Sweet responded with the following statement:
“The statement of facts given by the Superintendent were not entirely accurate as to why there was personnel, personal and sensitive teacher, parent and student information left behind in the Pulaski Middle School. The County did indeed respectfully request the school board carry out an expedited hand-over of the facility, but in title only, in order to simply move the redevelopment of the property forward. We did not in any way request that they leave substantial amounts of personnel, personal and sensitive teacher, parent and student information in an unattended building.
“Furthermore, the Superintendent was aware that the facility had been broken into and it is my understanding that he made no attempt to retrieve any sensitive teacher, parent and student information from PMS following that account.
“As previously stated, County staff diligently contacted school personnel on Tuesday, Oct. 26 to come and remove sensitive materials from the premises that were discovered during the extensive cleaning out of the facility. School staff retrieved some of those sensitive materials, but left what appears to be vaccination records all over the floors of the hallways. These were accessed and spread throughout the building by the perpetrators of a previous breaking and entering incident.
“My only intent by taking a picture of the exposed documents that were left behind and sending it to the Superintendent by way of email marked “IMPORTANT” on Oct. 27, was to communicate a level of seriousness and urgency and plead with him to once and for all retrieve these sensitive documents.
“I was pleased when he responded and later sent someone over to sweep up these highly sensitive documents from the floors of the vacated school, especially considering he had been notified that trustees from the NRV Jail were in the building to assist in cleaning the tremendous amount of surplus items left behind.
“It was, however, with extreme disappointment I learned that it wasn’t until Friday, Oct. 29 that the Superintendent sent over a team of school personnel to once again finish the important task and satisfy the school board’s responsibility and obligation of securing and protecting sensitive teacher, parent and student information.
“The Board of Supervisors and County staff was and is in no way part of any negligence associated with the failure to secure and maintain personnel, personal and sensitive teacher, parent and student information.
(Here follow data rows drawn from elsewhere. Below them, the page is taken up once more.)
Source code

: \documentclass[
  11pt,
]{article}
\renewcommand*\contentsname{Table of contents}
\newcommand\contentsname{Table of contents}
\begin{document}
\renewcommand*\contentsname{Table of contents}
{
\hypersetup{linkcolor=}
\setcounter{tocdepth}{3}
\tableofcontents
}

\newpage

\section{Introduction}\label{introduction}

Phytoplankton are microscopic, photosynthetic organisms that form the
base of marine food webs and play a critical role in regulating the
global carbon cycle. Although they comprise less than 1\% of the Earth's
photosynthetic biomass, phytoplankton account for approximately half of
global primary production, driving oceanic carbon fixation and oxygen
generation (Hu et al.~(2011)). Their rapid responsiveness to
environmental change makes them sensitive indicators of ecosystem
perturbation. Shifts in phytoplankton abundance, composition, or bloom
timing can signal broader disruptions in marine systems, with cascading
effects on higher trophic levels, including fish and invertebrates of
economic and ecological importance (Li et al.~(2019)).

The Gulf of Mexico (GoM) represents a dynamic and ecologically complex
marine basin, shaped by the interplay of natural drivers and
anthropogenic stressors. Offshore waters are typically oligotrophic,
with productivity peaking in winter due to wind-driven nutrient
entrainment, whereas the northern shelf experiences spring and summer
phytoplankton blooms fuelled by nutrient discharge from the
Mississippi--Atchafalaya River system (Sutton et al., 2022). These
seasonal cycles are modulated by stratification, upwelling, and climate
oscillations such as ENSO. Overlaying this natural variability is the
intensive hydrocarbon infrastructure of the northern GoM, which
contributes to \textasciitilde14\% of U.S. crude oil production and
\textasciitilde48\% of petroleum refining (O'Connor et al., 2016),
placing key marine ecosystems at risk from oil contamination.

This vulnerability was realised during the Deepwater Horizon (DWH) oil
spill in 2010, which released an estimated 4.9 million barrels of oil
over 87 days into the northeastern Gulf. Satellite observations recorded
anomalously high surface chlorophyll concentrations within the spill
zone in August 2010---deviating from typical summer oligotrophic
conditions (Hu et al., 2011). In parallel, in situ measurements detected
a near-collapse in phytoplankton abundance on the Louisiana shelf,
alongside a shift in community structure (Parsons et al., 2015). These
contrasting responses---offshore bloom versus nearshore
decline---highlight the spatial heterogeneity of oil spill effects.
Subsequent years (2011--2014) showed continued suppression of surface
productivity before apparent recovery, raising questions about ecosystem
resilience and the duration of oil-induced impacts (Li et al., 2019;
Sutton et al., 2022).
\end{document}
“Furthermore, it is the school board’s obligation under the Family Educational Rights and Privacy Act (FERPA) (20 U.S.C. § 1232g; 34 CFR Part 99) to protect the privacy of student education records and as such, they are also responsible for the safe keeping of their students’ sensitive medical records and personal information, such as social security numbers.
“The Board of Supervisors, County Administrator and county staff should not be responsible for having to remind the superintendent of this important responsibility of the school board, nor should we be publicly denigrated in a prepared statement read aloud in a public meeting for our sincere efforts to protect and safeguard the numerous teachers, parents and students who may have been affected by the negligent handling of sensitive information left in their care.
“This is a perfect example of no good deed going unpunished. But I don’t want to make this about me or the way the school board and superintendent choose to misrepresent and mischaracterize the actual events and motivations behind the actions that took place to safeguard sensitive materials. This should simply be about all those potentially affected by the failure to properly and legally secure the personal and sensitive information of our most precious resource – our children.”
Guthrie also stated he would have a response to the school board and superintendent either prior to or at the Board of Supervisors’ next meeting, Nov. 29.